■ Work to be completed
Will you output the entries below exactly, skipping every image they contain?

[Stored data]
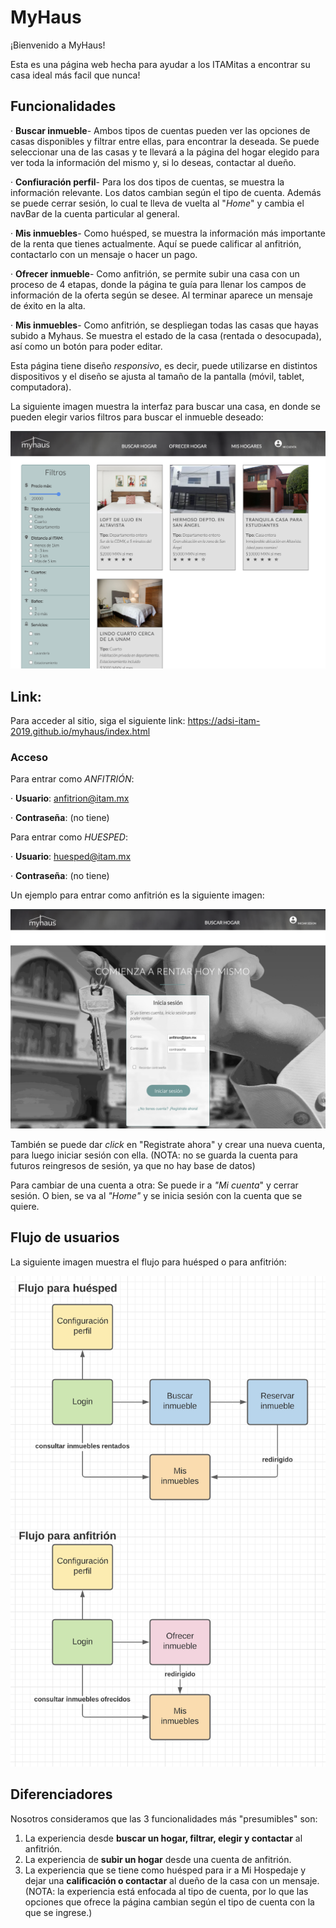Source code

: # MyHaus

¡Bienvenido a MyHaus! 

Esta es una página web hecha para ayudar a los ITAMitas a encontrar su casa ideal más facil que nunca!

## Funcionalidades

  · **Buscar inmueble**- Ambos tipos de cuentas pueden ver las opciones de casas disponibles y filtrar entre ellas, para encontrar la deseada. Se puede seleccionar una de las casas y te llevará a la página del hogar elegido para ver toda la información del mismo y, si lo deseas, contactar al dueño.
  
  · **Confiuración perfil**- Para los dos tipos de cuentas, se muestra la información relevante. Los datos cambian según el tipo de cuenta. Además se puede cerrar sesión, lo cual te lleva de vuelta al "_Home_" y cambia el navBar de la cuenta particular al general.
  
  · **Mis inmuebles**- Como huésped, se muestra la información más importante de la renta que tienes actualmente. Aquí se puede calificar al anfitrión, contactarlo con un mensaje o hacer un pago.
  
  · **Ofrecer inmueble**- Como anfitrión, se permite subir una casa con un proceso de 4 etapas, donde la página te guía para llenar los campos de información de la oferta según se desee. Al terminar aparece un mensaje de éxito en la alta.
  
  · **Mis inmuebles**- Como anfitrión, se despliegan todas las casas que hayas subido a Myhaus. Se muestra el estado de la casa (rentada o desocupada), así como un botón para poder editar.

Esta página tiene diseño _responsivo_, es decir, puede utilizarse en distintos dispositivos y el diseño se ajusta al tamaño de la pantalla (móvil, tablet, computadora).

 La siguiente imagen muestra la interfaz para buscar una casa, en donde se pueden elegir varios filtros para buscar el inmueble deseado:
 
![alt text](https://github.com/bernyag/myhaus/blob/master/ImagenesPrototipo/casas.png)


## Link:
Para acceder al sitio, siga el siguiente link:
https://adsi-itam-2019.github.io/myhaus/index.html

### Acceso 

Para entrar como _ANFITRIÓN_:

· **Usuario**: anfitrion@itam.mx

· **Contraseña**: (no tiene)

Para entrar como _HUESPED_:

 · **Usuario**: huesped@itam.mx

 · **Contraseña**: (no tiene)
 
 Un ejemplo para entrar como anfitrión es la siguiente imagen:
 
 ![alt text](https://github.com/bernyag/myhaus/blob/master/ImagenesPrototipo/login.png)

También se puede dar _click_ en "Registrate ahora" y crear una nueva cuenta, para luego iniciar sesión con ella.
(NOTA: no se guarda la cuenta para futuros reingresos de sesión, ya que no hay base de datos)

Para cambiar de una cuenta a otra:
Se puede ir a _"Mi cuenta_" y cerrar sesión.
O bien, se va al _"Home"_ y se inicia sesión con la cuenta que se quiere.

## Flujo de usuarios

La siguiente imagen muestra el flujo para huésped o para anfitrión:

![alt text](https://github.com/bernyag/myhaus/blob/master/ImagenesPrototipo/flujo2.png)

## Diferenciadores

Nosotros consideramos que las 3 funcionalidades más "presumibles" son:
  1. La experiencia desde **buscar un hogar, filtrar, elegir y contactar** al anfitrión.
  2. La experiencia de **subir un hogar** desde una cuenta de anfitrión.
  3. La experiencia que se tiene como huésped para ir a Mi Hospedaje y dejar una **calificación o contactar** al dueño de la casa con un mensaje.
  (NOTA: la experiencia está enfocada al tipo de cuenta, por lo que las opciones que ofrece la página cambian según el tipo de cuenta con la que se ingrese.)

■ Answer section
Source code

: # MyHaus

¡Bienvenido a MyHaus! 

Esta es una página web hecha para ayudar a los ITAMitas a encontrar su casa ideal más facil que nunca!

## Funcionalidades

  · **Buscar inmueble**- Ambos tipos de cuentas pueden ver las opciones de casas disponibles y filtrar entre ellas, para encontrar la deseada. Se puede seleccionar una de las casas y te llevará a la página del hogar elegido para ver toda la información del mismo y, si lo deseas, contactar al dueño.
  
  · **Confiuración perfil**- Para los dos tipos de cuentas, se muestra la información relevante. Los datos cambian según el tipo de cuenta. Además se puede cerrar sesión, lo cual te lleva de vuelta al "_Home_" y cambia el navBar de la cuenta particular al general.
  
  · **Mis inmuebles**- Como huésped, se muestra la información más importante de la renta que tienes actualmente. Aquí se puede calificar al anfitrión, contactarlo con un mensaje o hacer un pago.
  
  · **Ofrecer inmueble**- Como anfitrión, se permite subir una casa con un proceso de 4 etapas, donde la página te guía para llenar los campos de información de la oferta según se desee. Al terminar aparece un mensaje de éxito en la alta.
  
  · **Mis inmuebles**- Como anfitrión, se despliegan todas las casas que hayas subido a Myhaus. Se muestra el estado de la casa (rentada o desocupada), así como un botón para poder editar.

Esta página tiene diseño _responsivo_, es decir, puede utilizarse en distintos dispositivos y el diseño se ajusta al tamaño de la pantalla (móvil, tablet, computadora).

 La siguiente imagen muestra la interfaz para buscar una casa, en donde se pueden elegir varios filtros para buscar el inmueble deseado:
 
![alt text](https://github.com/bernyag/myhaus/blob/master/ImagenesPrototipo/casas.png)


## Link:
Para acceder al sitio, siga el siguiente link:
https://adsi-itam-2019.github.io/myhaus/index.html

### Acceso 

Para entrar como _ANFITRIÓN_:

· **Usuario**: anfitrion@itam.mx

· **Contraseña**: (no tiene)

Para entrar como _HUESPED_:

 · **Usuario**: huesped@itam.mx

 · **Contraseña**: (no tiene)
 
 Un ejemplo para entrar como anfitrión es la siguiente imagen:
 
 ![alt text](https://github.com/bernyag/myhaus/blob/master/ImagenesPrototipo/login.png)

También se puede dar _click_ en "Registrate ahora" y crear una nueva cuenta, para luego iniciar sesión con ella.
(NOTA: no se guarda la cuenta para futuros reingresos de sesión, ya que no hay base de datos)

Para cambiar de una cuenta a otra:
Se puede ir a _"Mi cuenta_" y cerrar sesión.
O bien, se va al _"Home"_ y se inicia sesión con la cuenta que se quiere.

## Flujo de usuarios

La siguiente imagen muestra el flujo para huésped o para anfitrión:

![alt text](https://github.com/bernyag/myhaus/blob/master/ImagenesPrototipo/flujo2.png)

## Diferenciadores

Nosotros consideramos que las 3 funcionalidades más "presumibles" son:
  1. La experiencia desde **buscar un hogar, filtrar, elegir y contactar** al anfitrión.
  2. La experiencia de **subir un hogar** desde una cuenta de anfitrión.
  3. La experiencia que se tiene como huésped para ir a Mi Hospedaje y dejar una **calificación o contactar** al dueño de la casa con un mensaje.
  (NOTA: la experiencia está enfocada al tipo de cuenta, por lo que las opciones que ofrece la página cambian según el tipo de cuenta con la que se ingrese.)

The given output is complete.